When we reach the end of the stage we must leave the rafts on the right bank next to the same road we passed the morning before heading for the start of the rafting. We must cross to the other bank trying not to lose our footing in the current, which is powerful. At that moment Travis Macy passes by with his team on bikes heading for the muddy path we made the day before. Travis asks me how the road is. I have a hard time telling him how bad it is, and I can imagine what an ordeal it will be for his team to make those heavy miles.
After making a safe crossing through a flat stretch of the river, we arrive hungry and soaked in the village where we pick up the third medallion that says "River" from the hands of a happy girl with a captivating smile. We take the opportunity to buy local delicacies, accept invitations to drink coconut water, and have some refreshments. And the main thing: choosing a guide that the organization authorizes us to have in that stretch, which goes through small settlements, cultivated areas and cemeteries with a prohibition of passage.
A very tall man, with an imposing physique and friendly attitude offers himself. We quickly agreed on a fair price for his services and resume the trip. Shortly after leaving the village, we see that is necessary to be guided. It’s a labyrinth of small paths close to each other, which cross small streams, enter and leave the forest, even pass through inhabited houses. It would be impossible without guidance.

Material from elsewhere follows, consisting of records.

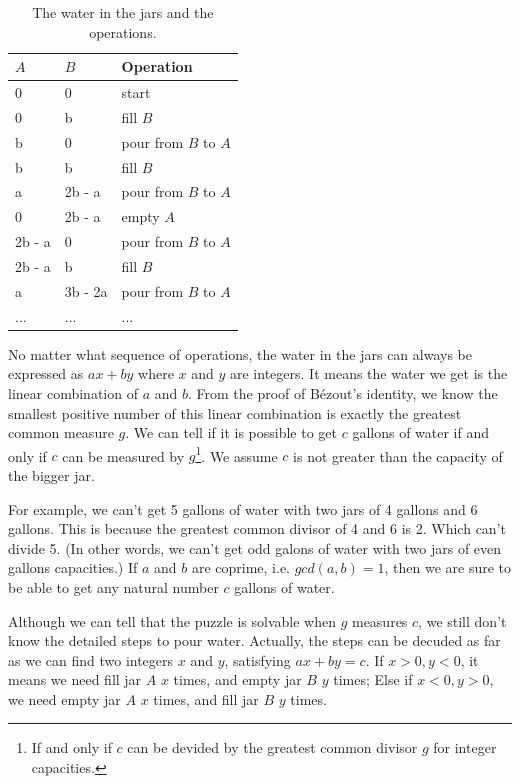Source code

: \documentclass{article}
\begin{document}
\begin{table}[htbp]
\centering
\begin{tabular}{l|l|l}
$A$ & $B$ & Operation \\
\hline
0 & 0 & start \\
0 & b & fill $B$ \\
b & 0 & pour from $B$ to $A$ \\
b & b & fill $B$ \\
a & 2b - a & pour from $B$ to $A$ \\
0 & 2b - a & empty $A$ \\
2b - a & 0 & pour from $B$ to $A$ \\
2b - a & b & fill $B$ \\
a & 3b - 2a & pour from $B$ to $A$ \\
... & ... & ... \\
\end{tabular}
\caption{The water in the jars and the operations.} \label{tab:jug-ops}
\end{table}

No matter what sequence of operations, the water in the jars can always be expressed as $ax + by$ where $x$ and $y$ are integers. It means the water we get is the linear combination of $a$ and $b$. From the proof of Bézout's identity, we know the smallest positive number of this linear combination is exactly the greatest common measure $g$. We can tell if it is possible to get $c$ gallons of water if and only if $c$ can be measured by $g$\footnote{If and only if $c$ can be devided by the greatest common divisor $g$ for integer capacities.}. We assume $c$ is not greater than the capacity of the bigger jar.

For example, we can't get 5 gallons of water with two jars of 4 gallons and 6 gallons. This is because the greatest common divisor of 4 and 6 is 2. Which can't divide 5. (In other words, we can't get odd galons of water with two jars of even gallons capacities.) If $a$ and $b$ are coprime, i.e. $gcd(a, b) = 1$, then we are sure to be able to get any natural number $c$ gallons of water.

Although we can tell that the puzzle is solvable when $g$ measures $c$, we still don't know the detailed steps to pour water. Actually, the steps can be decuded as far as we can find two integers $x$ and $y$, satisfying $ax + by = c$. If $x > 0, y < 0$, it means we need fill jar $A$ $x$ times, and empty jar $B$ $y$ times; Else if $x < 0, y > 0$, we need empty jar $A$ $x$ times, and fill jar $B$ $y$ times.
\end{document}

The man is happy, he sings, he describes the landscape and explains in correct English some local traditions. At one point, Federica, who feels remorse because the man is carrying her backpack, asks him his age. With a wide smile he says: ‘68 years old’. We cannot believe that he has already walked at pace for 3 hours with us, over rough ground, barefoot and loaded. He is a bull!
In the next town we change our guide. Now we have a tame horse carrying 3 backpacks and the guide the fourth, so we feel wonderfully comfortable walking free of weight. However, we don’t increase speed as the locals have their own pace. It is almost impossible to convince them to hurry!
In the next town we stop for a another guide, but here the conditions are different. There is a kind of religious temple managed by a character who lies to us shamelessly saying that we should rent a horse and guide from him, at an impossible price. The locals look at us with some pity, as if they are ashamed of witnessing this attempt at abuse, and to compensate, they sing us a beautiful song and offer us fresh fruit.
We leave and a few meters away we get a guide and a horse at a reasonable price. The next stretch is difficult, the jungle is dense, the path is sometimes lost, and the walk is terribly slow. Around 10.00 at night we manage to reach a village by a very wide and flat river. We change our guide and he takes us quickly along the riverbed, crossing it countless times to follow the path that, in the dark, he finds without any problem.
We arrive in Lutu on our fourth night, where Camp 3 is set up, which is also the logistical base for the race. We will sleep the three hours we have to there, and go on before the first light of the day. What is coming is, according to the road book, the hardest part of the course, and we have a big problem to solve before we leave.
A Problem To Solve
As soon as we arrive in Lutu, I go into headquarters to discuss an omission in the road book. Our helmets are multifunctional, so we have taken advantage of the regulations and only brought those. The problem is that the delivery of maps is stage by stage, so we left the helmets in the bike box and for the next stage we see that we will have ropes.
We could have packed the helmets with us, but we didn’t because the instructions did not mention it. When we left them in the boxes we asked, and were told not to worry, if it was not in the road book, there was no problem. Headquarters understood the situation perfectly and said it would be sorted out for us.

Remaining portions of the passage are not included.